» Task brief
From the entries below, copy every line that holds the word "target".

» Data for processing
--- START ---
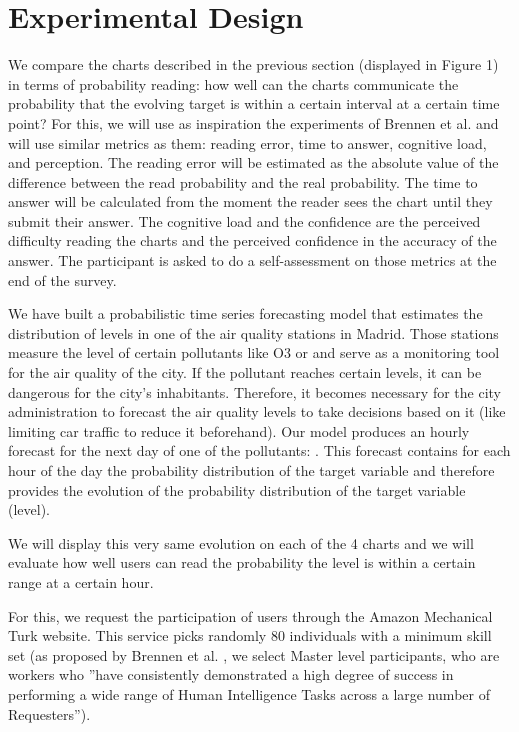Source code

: \documentclass[a4paper,3p,sort&compress]{elsarticle}
\begin{document}
\section{Experimental Design}
\label{sec:exp_design}

We compare the charts described in the previous section (displayed in Figure 1)
in terms of probability
reading: how well
can the charts communicate the probability that the evolving target is within a certain interval
at a certain time point?
 For this, we will use as inspiration the experiments of Brennen et al. \cite{brennen_instrument_2018}
and will use similar metrics
as them: reading error, time to answer, cognitive load, and perception. The reading error will be estimated as the
absolute value of the difference between the read probability and the real probability. The time to answer
will be calculated from the moment the reader sees the chart until they submit their answer. The cognitive
load and the confidence are the perceived difficulty reading the charts and the perceived confidence in
the accuracy of
the answer. The participant is asked to do a self-assessment on those metrics at the end of the survey.

We have built a probabilistic time series forecasting model that estimates the distribution of \no
levels in one of the air quality stations in Madrid. Those stations measure the level of certain
pollutants like O3 or \no and serve as a monitoring tool for the air quality of the city. If the pollutant
reaches certain levels, it can be dangerous for the city's inhabitants. Therefore, it becomes necessary
for the city administration to
forecast the air quality levels to take decisions based on it (like limiting car traffic to reduce it beforehand).
Our model produces an hourly forecast for the next day of one of the pollutants: \no. This forecast contains
for each hour of the day the probability distribution of the target variable and therefore provides the evolution
of the probability distribution of the target variable (\no level).

We will display this very same evolution on each of the 4 charts and we will evaluate how well users can
read the probability the \no level is within a certain range at a certain hour.

For this, we request the participation of users through the Amazon Mechanical Turk website.
This service picks randomly 80 individuals with a minimum skill set (as proposed by Brennen
et al. \cite{brennen_instrument_2018}, we select Master level participants, who are workers who
''have consistently demonstrated a high degree of success in performing a wide range of Human Intelligence Tasks across a
large number of Requesters'').
\end{document}
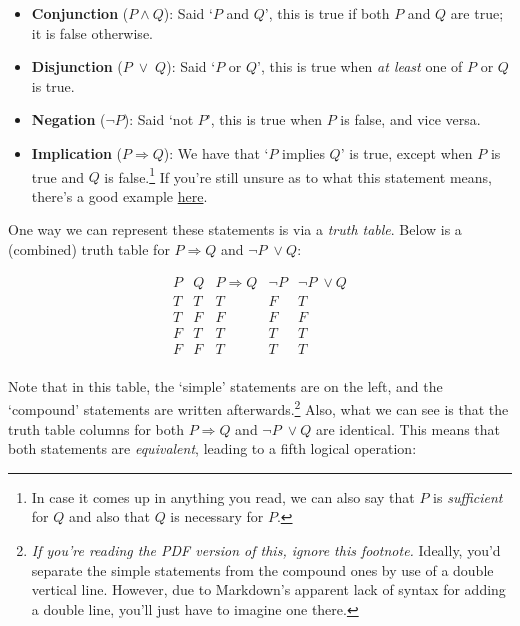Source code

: \documentclass[
  10pt,
  a4paper]{article}
\providecommand{\tightlist}{%
  \setlength{\itemsep}{0pt}\setlength{\parskip}{0pt}}
\theoremstyle{plain}
\theoremstyle{definition}
\theoremstyle{plain}
\theoremstyle{plain}
\theoremstyle{plain}
\theoremstyle{plain}
\theoremstyle{definition}
\theoremstyle{definition}
\newtheorem*{Order Axioms*}{Order Axioms}\newtheorem{Order Axioms}{Order Axioms}[section]
\theoremstyle{remark}
\theoremstyle{remark}
\begin{document}
\begin{itemize}
\tightlist
\item
  \textbf{Conjunction} (\(P \wedge Q\)): Said `\(P\) and \(Q\)', this is true if both \(P\) and \(Q\) are true; it is false otherwise.
\item
  \textbf{Disjunction} (\(P \;\vee\; Q\)): Said `\(P\) or \(Q\)', this is true when \emph{at least} one of \(P\) or \(Q\) is true.
\item
  \textbf{Negation} (\(\neg P\)): Said `not \(P\)', this is true when \(P\) is false, and vice versa.
\item
  \textbf{Implication} (\(P\Rightarrow Q\)): We have that `\(P\) implies \(Q\)' is true, except when \(P\) is true and \(Q\) is false.\footnote{In case it comes up in anything you read, we can also say that \(P\) is \emph{sufficient} for \(Q\) and also that \(Q\) is necessary for \(P\).} If you're still unsure as to what this statement means, there's a good example \href{https://simple.wikipedia.org/wiki/Implication_(logic)}{here}.
\end{itemize}

One way we can represent these statements is via a \emph{truth table}. Below is a (combined) truth table for \(P \Rightarrow Q\) and \(\neg P \;\vee Q\):

\begin{equation*}
        \begin{array}{c|c||c|c|c}
            P & Q & P \Rightarrow Q & \neg P & \neg P \; \vee Q  \\
            \hline
            T & T & T & F & T \\
            T & F & F  & F & F \\
            F & T & T  & T & T \\
            F & F & T  & T & T \\
        \end{array}
\end{equation*}

Note that in this table, the `simple' statements are on the left, and the `compound' statements are written afterwards.\footnote{\emph{If you're reading the PDF version of this, ignore this footnote.} Ideally, you'd separate the simple statements from the compound ones by use of a double vertical line. However, due to Markdown's apparent lack of syntax for adding a double line, you'll just have to imagine one there.} Also, what we can see is that the truth table columns for both \(P \Rightarrow Q\) and \(\neg P \;\vee Q\) are identical. This means that both statements are \emph{equivalent}, leading to a fifth logical operation:
\end{document}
--- END ---
» Task solution
can the charts communicate the probability that the evolving target is within a certain interval
for each hour of the day the probability distribution of the target variable and therefore provides the evolution
of the probability distribution of the target variable (\no level).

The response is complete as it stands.